- Born: November 4, 1921 San Francisco, California, U.S.
- Died: October 3, 2004 (aged 82) Paris, France
- Occupation(s): Violinist, pianist, music teacher

= Miriam Solovieff =

American violinist and pianist (1921–2004)

Miriam Solovieff (also: Myriam Solovieff, November 4, 1921 – October 3, 2004) was an American classical violinist, pianist, and music teacher.

== Biography ==
Solovieff was born in San Francisco. The daughter of an Orthodox Jewish emigrant from Russia, she received piano lessons from the age of three. From 1928, she also received violin lessons from Robert Pollack at the San Francisco Conservatory of Music.

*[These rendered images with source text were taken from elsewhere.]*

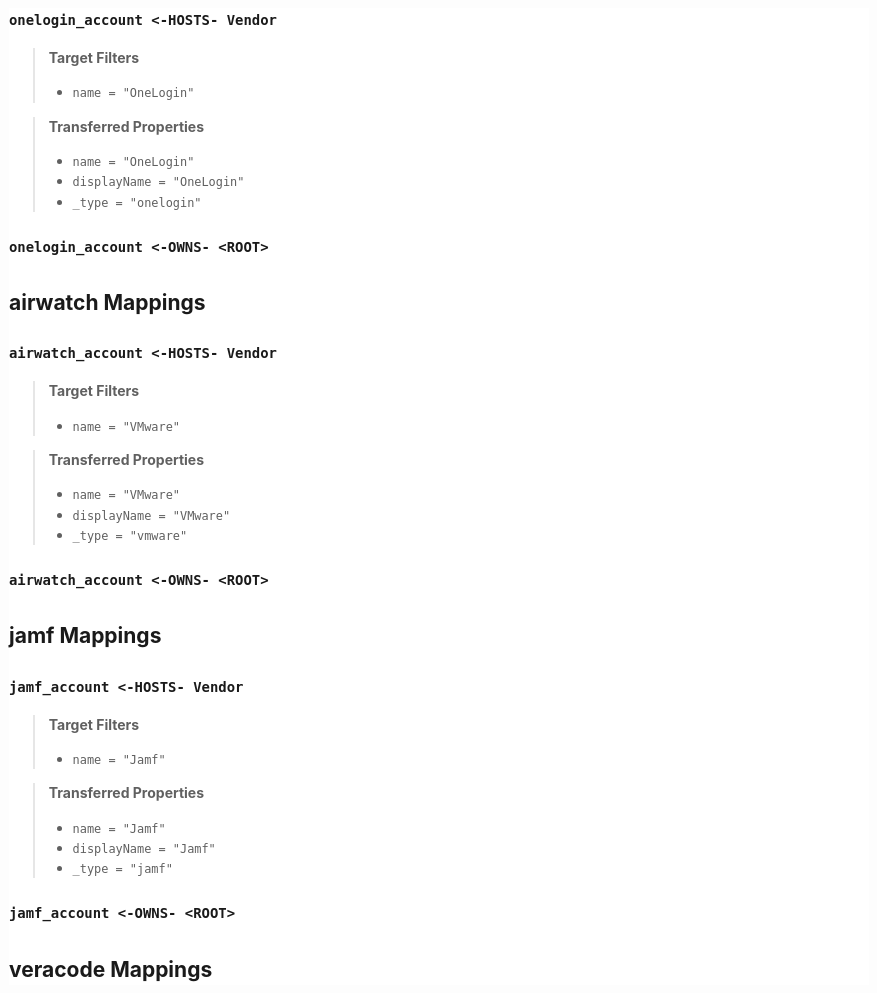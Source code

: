 ### `onelogin_account <-HOSTS- Vendor`

> **Target Filters**
> 
>   * `name = "OneLogin"`

> **Transferred Properties**
> 
>   * `name = "OneLogin"`
>   * `displayName = "OneLogin"`
>   * `_type = "onelogin"`

### `onelogin_account <-OWNS- <ROOT>`



## airwatch Mappings

### `airwatch_account <-HOSTS- Vendor`

> **Target Filters**
> 
>   * `name = "VMware"`

> **Transferred Properties**
> 
>   * `name = "VMware"`
>   * `displayName = "VMware"`
>   * `_type = "vmware"`

### `airwatch_account <-OWNS- <ROOT>`



## jamf Mappings

### `jamf_account <-HOSTS- Vendor`

> **Target Filters**
> 
>   * `name = "Jamf"`

> **Transferred Properties**
> 
>   * `name = "Jamf"`
>   * `displayName = "Jamf"`
>   * `_type = "jamf"`

### `jamf_account <-OWNS- <ROOT>`



## veracode Mappings
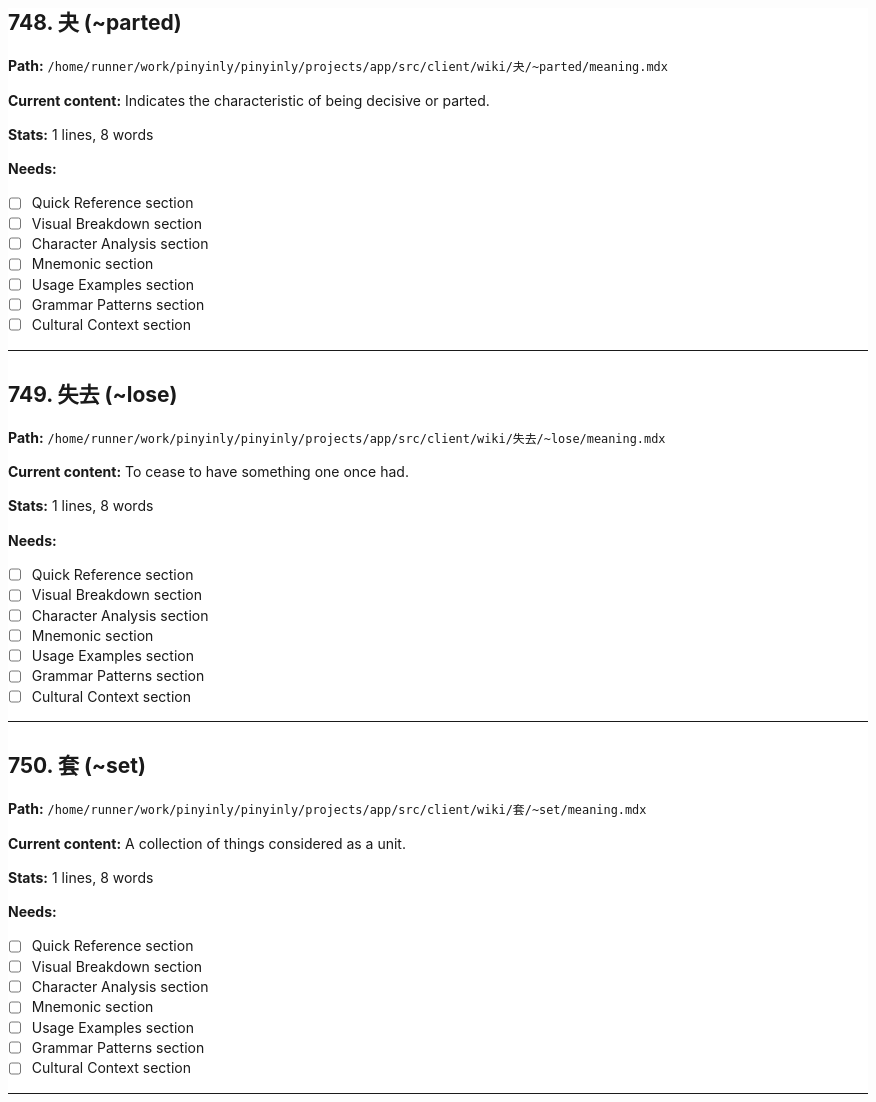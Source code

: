
## 748. 夬 (~parted)

**Path:** `/home/runner/work/pinyinly/pinyinly/projects/app/src/client/wiki/夬/~parted/meaning.mdx`

**Current content:** Indicates the characteristic of being decisive or parted.

**Stats:** 1 lines, 8 words

**Needs:**

- [ ] Quick Reference section
- [ ] Visual Breakdown section
- [ ] Character Analysis section
- [ ] Mnemonic section
- [ ] Usage Examples section
- [ ] Grammar Patterns section
- [ ] Cultural Context section

---

## 749. 失去 (~lose)

**Path:** `/home/runner/work/pinyinly/pinyinly/projects/app/src/client/wiki/失去/~lose/meaning.mdx`

**Current content:** To cease to have something one once had.

**Stats:** 1 lines, 8 words

**Needs:**

- [ ] Quick Reference section
- [ ] Visual Breakdown section
- [ ] Character Analysis section
- [ ] Mnemonic section
- [ ] Usage Examples section
- [ ] Grammar Patterns section
- [ ] Cultural Context section

---

## 750. 套 (~set)

**Path:** `/home/runner/work/pinyinly/pinyinly/projects/app/src/client/wiki/套/~set/meaning.mdx`

**Current content:** A collection of things considered as a unit.

**Stats:** 1 lines, 8 words

**Needs:**

- [ ] Quick Reference section
- [ ] Visual Breakdown section
- [ ] Character Analysis section
- [ ] Mnemonic section
- [ ] Usage Examples section
- [ ] Grammar Patterns section
- [ ] Cultural Context section

---
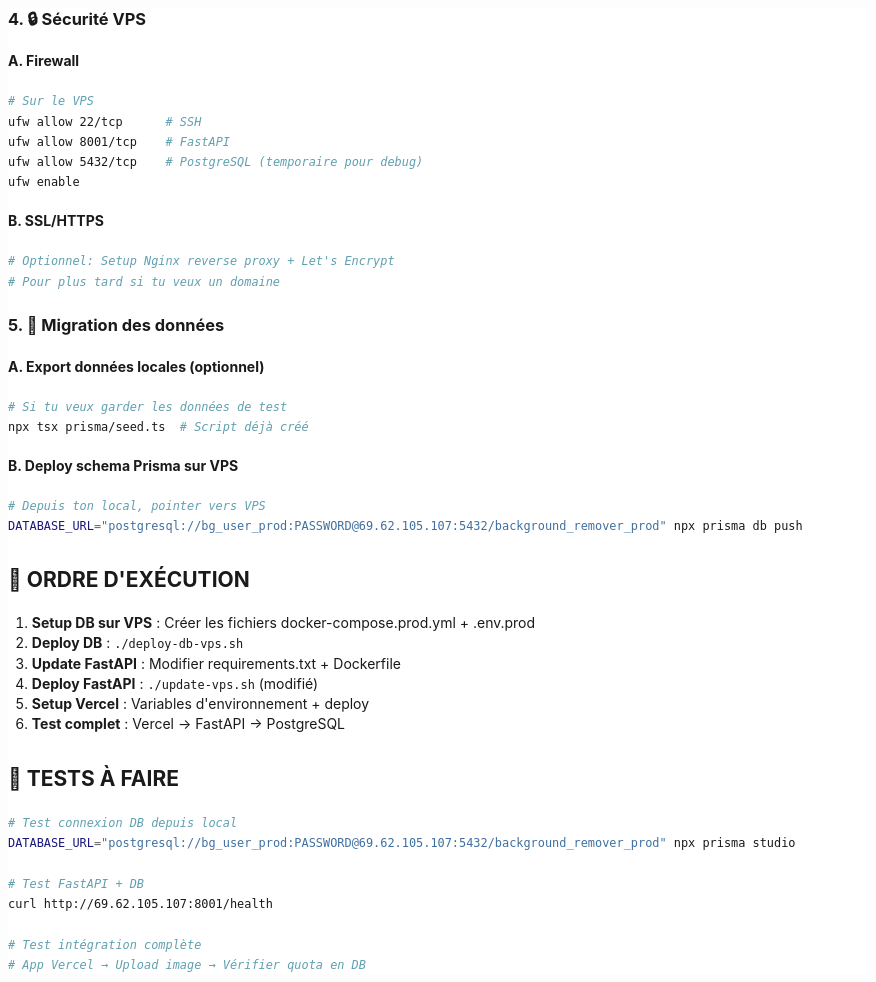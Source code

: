 ### 4. 🔒 Sécurité VPS

#### A. Firewall
```bash
# Sur le VPS
ufw allow 22/tcp      # SSH
ufw allow 8001/tcp    # FastAPI
ufw allow 5432/tcp    # PostgreSQL (temporaire pour debug)
ufw enable
```

#### B. SSL/HTTPS
```bash
# Optionnel: Setup Nginx reverse proxy + Let's Encrypt
# Pour plus tard si tu veux un domaine
```

### 5. 🔄 Migration des données

#### A. Export données locales (optionnel)
```bash
# Si tu veux garder les données de test
npx tsx prisma/seed.ts  # Script déjà créé
```

#### B. Deploy schema Prisma sur VPS
```bash
# Depuis ton local, pointer vers VPS
DATABASE_URL="postgresql://bg_user_prod:PASSWORD@69.62.105.107:5432/background_remover_prod" npx prisma db push
```

## 📝 ORDRE D'EXÉCUTION

1. **Setup DB sur VPS** : Créer les fichiers docker-compose.prod.yml + .env.prod
2. **Deploy DB** : `./deploy-db-vps.sh`
3. **Update FastAPI** : Modifier requirements.txt + Dockerfile
4. **Deploy FastAPI** : `./update-vps.sh` (modifié)
5. **Setup Vercel** : Variables d'environnement + deploy
6. **Test complet** : Vercel → FastAPI → PostgreSQL

## 🧪 TESTS À FAIRE

```bash
# Test connexion DB depuis local
DATABASE_URL="postgresql://bg_user_prod:PASSWORD@69.62.105.107:5432/background_remover_prod" npx prisma studio

# Test FastAPI + DB
curl http://69.62.105.107:8001/health

# Test intégration complète
# App Vercel → Upload image → Vérifier quota en DB
```
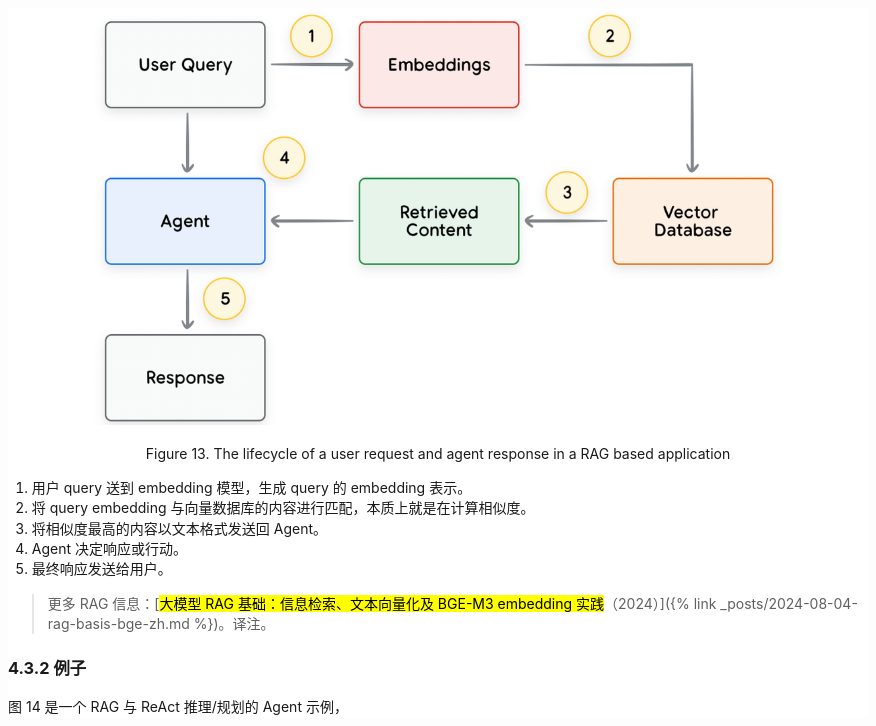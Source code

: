 <p align="center"><img src="/assets/img/ai-agent-white-paper/13.png" width="80%" height="80%"></p>
<p align="center"> Figure 13. The lifecycle of a user request and agent response in a RAG based application </p>

1. 用户 query 送到 embedding 模型，生成 query 的 embedding 表示。
2. 将 query embedding 与向量数据库的内容进行匹配，本质上就是在计算相似度。
3. 将相似度最高的内容以文本格式发送回 Agent。
4. Agent 决定响应或行动。
5. 最终响应发送给用户。

> 更多 RAG 信息：[<mark>大模型 RAG 基础：信息检索、文本向量化及 BGE-M3 embedding 实践</mark>（2024）]({% link _posts/2024-08-04-rag-basis-bge-zh.md %})。译注。

### 4.3.2 例子

图 14 是一个 RAG 与 ReAct 推理/规划的 Agent 示例，
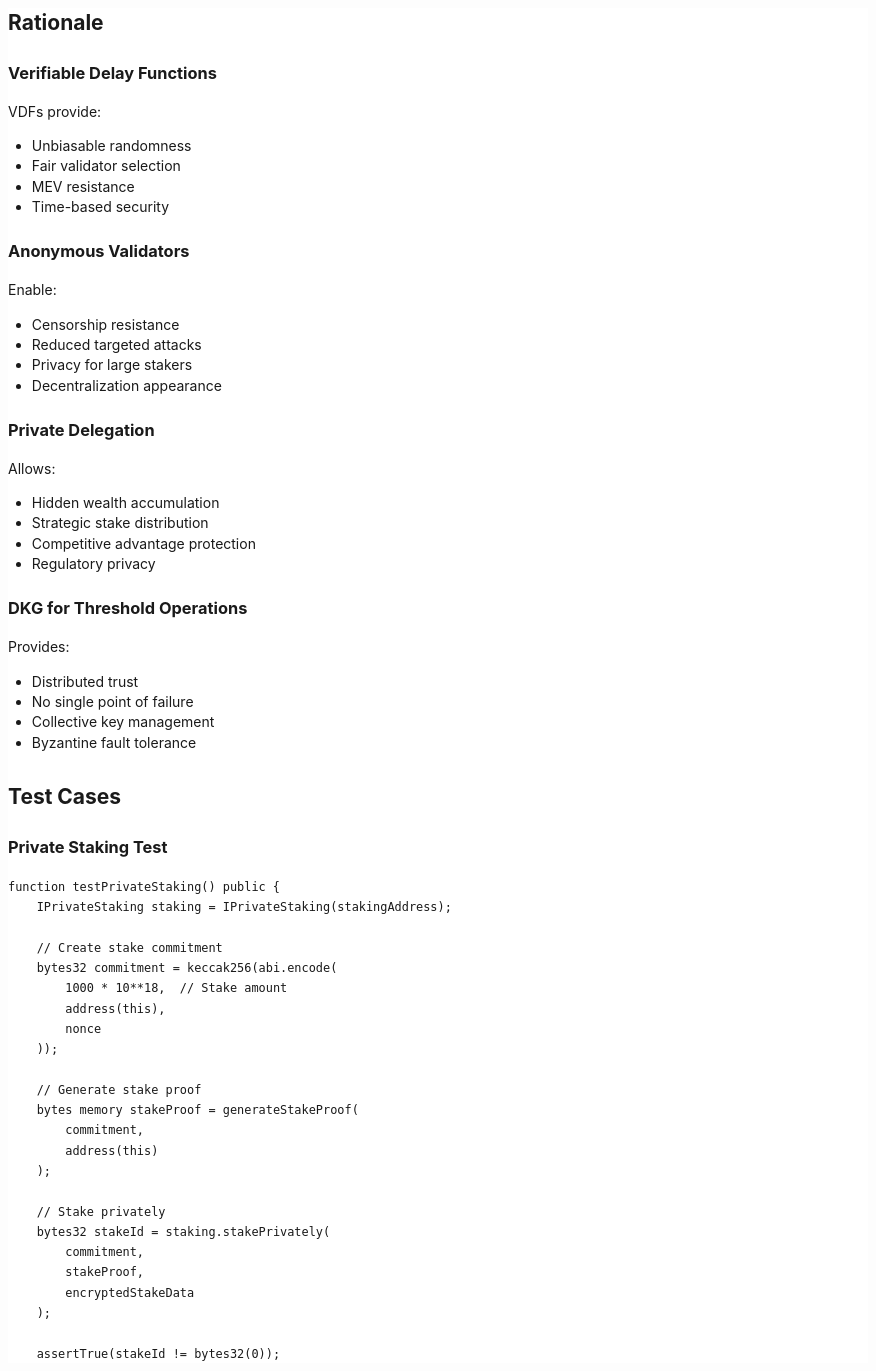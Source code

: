 ## Rationale

### Verifiable Delay Functions

VDFs provide:
- Unbiasable randomness
- Fair validator selection
- MEV resistance
- Time-based security

### Anonymous Validators

Enable:
- Censorship resistance
- Reduced targeted attacks
- Privacy for large stakers
- Decentralization appearance

### Private Delegation

Allows:
- Hidden wealth accumulation
- Strategic stake distribution
- Competitive advantage protection
- Regulatory privacy

### DKG for Threshold Operations

Provides:
- Distributed trust
- No single point of failure
- Collective key management
- Byzantine fault tolerance

## Test Cases

### Private Staking Test

```solidity
function testPrivateStaking() public {
    IPrivateStaking staking = IPrivateStaking(stakingAddress);

    // Create stake commitment
    bytes32 commitment = keccak256(abi.encode(
        1000 * 10**18,  // Stake amount
        address(this),
        nonce
    ));

    // Generate stake proof
    bytes memory stakeProof = generateStakeProof(
        commitment,
        address(this)
    );

    // Stake privately
    bytes32 stakeId = staking.stakePrivately(
        commitment,
        stakeProof,
        encryptedStakeData
    );

    assertTrue(stakeId != bytes32(0));
```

After Pollack left for Japan, she was first taught by Kathleen Parlow's assistant Carol Weston and then by Kathleen Parlow herself.

After appearances at the Pacific Musical Society and the Community Playhouse, among others, she made her debut in 1932 in the Young People's Symphony Concerts with the San Francisco Symphony Orchestra under the direction of Basil Cameron. She subsequently appeared with the Los Angeles Philharmonic under the direction of Artur Rodziński.

From 1933 to 1937 she studied with Louis Persinger, the teacher of Yehudi Menuhin and Ruggiero Ricci. In 1934 she performed Felix Mendelssohn's Violin Concerto in front of an audience of one thousand at the Hollywood Bowl with the Los Angeles Philharmonic Orchestra under Ossip Gabrilowitsch, and in 1937 she made her debut in New York's Town Hall. In 1938, she traveled to Europe to study with Carl Flesch and gave concerts in Belgium, the Netherlands and England.

In 1939, Solovieff was an eyewitness when her estranged father fatally shot her mother, her sister and finally himself; she herself escaped unharmed.

During the Second World War, she worked as a violinist for the US Army's troop support unit and also gave concerts in the liberated concentration camps of Buchenwald and Auschwitz.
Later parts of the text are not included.